**Problem requirements**
From the listing below, copy each line where "microsoft" occurs.

**Supplied entries**
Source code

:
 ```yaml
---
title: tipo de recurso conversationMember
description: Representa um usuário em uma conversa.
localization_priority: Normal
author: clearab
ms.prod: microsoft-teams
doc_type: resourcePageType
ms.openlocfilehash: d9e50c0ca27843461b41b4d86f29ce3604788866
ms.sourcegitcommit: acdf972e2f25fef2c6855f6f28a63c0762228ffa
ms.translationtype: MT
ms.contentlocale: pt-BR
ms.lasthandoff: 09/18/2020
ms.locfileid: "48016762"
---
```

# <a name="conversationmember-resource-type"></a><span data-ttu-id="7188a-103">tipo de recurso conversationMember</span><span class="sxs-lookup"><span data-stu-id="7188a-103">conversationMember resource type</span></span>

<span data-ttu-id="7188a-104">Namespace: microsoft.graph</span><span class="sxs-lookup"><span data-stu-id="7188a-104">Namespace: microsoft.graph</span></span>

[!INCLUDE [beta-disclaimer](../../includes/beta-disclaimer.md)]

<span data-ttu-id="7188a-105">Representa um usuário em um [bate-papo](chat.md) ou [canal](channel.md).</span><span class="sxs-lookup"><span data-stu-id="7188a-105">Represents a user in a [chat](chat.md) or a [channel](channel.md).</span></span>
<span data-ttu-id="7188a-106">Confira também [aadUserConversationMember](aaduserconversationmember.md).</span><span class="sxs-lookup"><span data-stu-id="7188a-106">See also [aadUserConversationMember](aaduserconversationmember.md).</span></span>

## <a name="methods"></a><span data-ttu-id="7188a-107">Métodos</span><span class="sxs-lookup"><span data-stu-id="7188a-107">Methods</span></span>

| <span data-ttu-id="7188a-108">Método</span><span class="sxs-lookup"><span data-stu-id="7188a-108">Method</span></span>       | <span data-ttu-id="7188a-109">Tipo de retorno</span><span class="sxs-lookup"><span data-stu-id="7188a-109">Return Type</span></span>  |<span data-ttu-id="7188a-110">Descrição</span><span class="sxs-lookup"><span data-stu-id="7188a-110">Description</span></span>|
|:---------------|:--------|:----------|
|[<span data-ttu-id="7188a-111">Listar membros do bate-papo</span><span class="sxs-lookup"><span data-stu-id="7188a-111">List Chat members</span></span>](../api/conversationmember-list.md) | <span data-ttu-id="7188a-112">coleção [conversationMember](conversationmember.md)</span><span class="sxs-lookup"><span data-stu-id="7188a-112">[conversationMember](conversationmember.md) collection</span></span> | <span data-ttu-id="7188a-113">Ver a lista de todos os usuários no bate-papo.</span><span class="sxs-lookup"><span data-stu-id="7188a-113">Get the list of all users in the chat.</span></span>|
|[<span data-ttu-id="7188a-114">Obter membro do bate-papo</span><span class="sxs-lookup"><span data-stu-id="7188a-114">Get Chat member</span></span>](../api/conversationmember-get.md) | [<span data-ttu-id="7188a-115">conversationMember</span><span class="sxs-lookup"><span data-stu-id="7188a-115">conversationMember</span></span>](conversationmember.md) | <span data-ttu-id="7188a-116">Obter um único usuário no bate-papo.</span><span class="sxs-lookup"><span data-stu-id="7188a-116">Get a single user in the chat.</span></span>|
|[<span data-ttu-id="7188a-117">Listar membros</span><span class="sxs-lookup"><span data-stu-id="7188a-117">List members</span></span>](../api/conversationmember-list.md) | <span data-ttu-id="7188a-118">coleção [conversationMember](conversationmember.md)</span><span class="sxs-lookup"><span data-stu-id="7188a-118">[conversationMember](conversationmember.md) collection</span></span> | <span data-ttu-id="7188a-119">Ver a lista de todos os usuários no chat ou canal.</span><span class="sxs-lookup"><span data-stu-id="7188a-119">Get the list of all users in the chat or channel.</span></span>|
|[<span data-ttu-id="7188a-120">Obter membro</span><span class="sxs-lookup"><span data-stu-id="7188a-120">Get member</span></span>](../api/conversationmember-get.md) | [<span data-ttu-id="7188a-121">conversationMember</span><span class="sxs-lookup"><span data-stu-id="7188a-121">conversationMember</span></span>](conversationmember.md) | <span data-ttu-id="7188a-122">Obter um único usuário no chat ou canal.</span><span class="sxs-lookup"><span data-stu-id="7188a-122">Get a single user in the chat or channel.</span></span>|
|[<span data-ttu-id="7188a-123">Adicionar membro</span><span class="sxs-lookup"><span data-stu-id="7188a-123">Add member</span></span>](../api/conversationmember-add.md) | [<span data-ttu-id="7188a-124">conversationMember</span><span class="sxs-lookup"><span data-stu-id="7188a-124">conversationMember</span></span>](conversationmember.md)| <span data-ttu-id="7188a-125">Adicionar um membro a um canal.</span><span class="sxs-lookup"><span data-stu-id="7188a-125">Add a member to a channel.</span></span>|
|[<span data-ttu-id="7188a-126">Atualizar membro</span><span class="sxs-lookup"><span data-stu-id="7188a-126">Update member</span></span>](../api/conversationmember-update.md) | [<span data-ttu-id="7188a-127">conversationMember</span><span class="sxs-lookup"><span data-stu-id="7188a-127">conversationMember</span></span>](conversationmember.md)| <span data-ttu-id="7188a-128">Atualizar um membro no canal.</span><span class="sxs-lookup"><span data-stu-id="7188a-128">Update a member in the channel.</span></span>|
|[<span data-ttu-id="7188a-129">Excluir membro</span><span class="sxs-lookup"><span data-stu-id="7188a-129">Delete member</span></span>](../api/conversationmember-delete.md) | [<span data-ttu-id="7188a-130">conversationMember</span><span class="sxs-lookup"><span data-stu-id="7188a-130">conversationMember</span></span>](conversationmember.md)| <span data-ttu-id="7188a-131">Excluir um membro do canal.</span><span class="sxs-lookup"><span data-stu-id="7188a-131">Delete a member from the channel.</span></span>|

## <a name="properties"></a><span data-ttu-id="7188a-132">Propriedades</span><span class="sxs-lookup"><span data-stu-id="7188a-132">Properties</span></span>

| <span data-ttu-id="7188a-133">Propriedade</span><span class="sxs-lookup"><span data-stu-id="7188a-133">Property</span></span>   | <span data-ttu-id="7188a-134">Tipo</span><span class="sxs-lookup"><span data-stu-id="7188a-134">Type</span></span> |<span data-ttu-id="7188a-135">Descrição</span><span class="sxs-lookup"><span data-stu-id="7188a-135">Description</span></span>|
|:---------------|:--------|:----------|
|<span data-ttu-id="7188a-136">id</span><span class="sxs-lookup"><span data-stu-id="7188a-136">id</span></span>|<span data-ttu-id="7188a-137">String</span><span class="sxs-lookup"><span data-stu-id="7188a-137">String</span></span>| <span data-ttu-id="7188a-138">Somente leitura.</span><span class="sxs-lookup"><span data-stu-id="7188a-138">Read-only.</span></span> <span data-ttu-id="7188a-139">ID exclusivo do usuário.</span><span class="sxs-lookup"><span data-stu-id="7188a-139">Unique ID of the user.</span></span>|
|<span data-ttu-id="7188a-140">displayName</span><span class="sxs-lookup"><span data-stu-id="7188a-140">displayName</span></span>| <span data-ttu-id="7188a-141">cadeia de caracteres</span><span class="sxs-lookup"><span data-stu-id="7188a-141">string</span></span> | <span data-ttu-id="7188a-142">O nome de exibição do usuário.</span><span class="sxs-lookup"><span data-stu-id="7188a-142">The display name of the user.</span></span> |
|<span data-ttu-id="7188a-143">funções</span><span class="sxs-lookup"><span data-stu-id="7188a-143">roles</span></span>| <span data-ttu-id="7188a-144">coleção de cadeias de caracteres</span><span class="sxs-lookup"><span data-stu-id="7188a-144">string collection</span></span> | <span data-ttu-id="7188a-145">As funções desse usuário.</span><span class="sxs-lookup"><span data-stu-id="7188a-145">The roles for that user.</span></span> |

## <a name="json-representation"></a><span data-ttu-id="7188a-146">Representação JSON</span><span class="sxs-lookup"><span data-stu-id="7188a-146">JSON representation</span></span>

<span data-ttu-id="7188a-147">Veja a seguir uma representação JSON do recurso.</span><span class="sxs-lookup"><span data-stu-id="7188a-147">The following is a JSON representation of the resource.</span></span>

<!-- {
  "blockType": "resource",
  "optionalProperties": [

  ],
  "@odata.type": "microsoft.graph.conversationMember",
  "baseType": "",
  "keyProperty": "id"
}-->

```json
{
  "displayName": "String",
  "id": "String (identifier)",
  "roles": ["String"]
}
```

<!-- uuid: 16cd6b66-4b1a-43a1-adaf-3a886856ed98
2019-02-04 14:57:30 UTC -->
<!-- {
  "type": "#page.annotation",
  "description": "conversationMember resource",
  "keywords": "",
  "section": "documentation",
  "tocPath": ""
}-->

**Answer box**
ms.prod: microsoft-teams
<span data-ttu-id="7188a-104">Namespace: microsoft.graph</span><span class="sxs-lookup"><span data-stu-id="7188a-104">Namespace: microsoft.graph</span></span>
  "@odata.type": "microsoft.graph.conversationMember",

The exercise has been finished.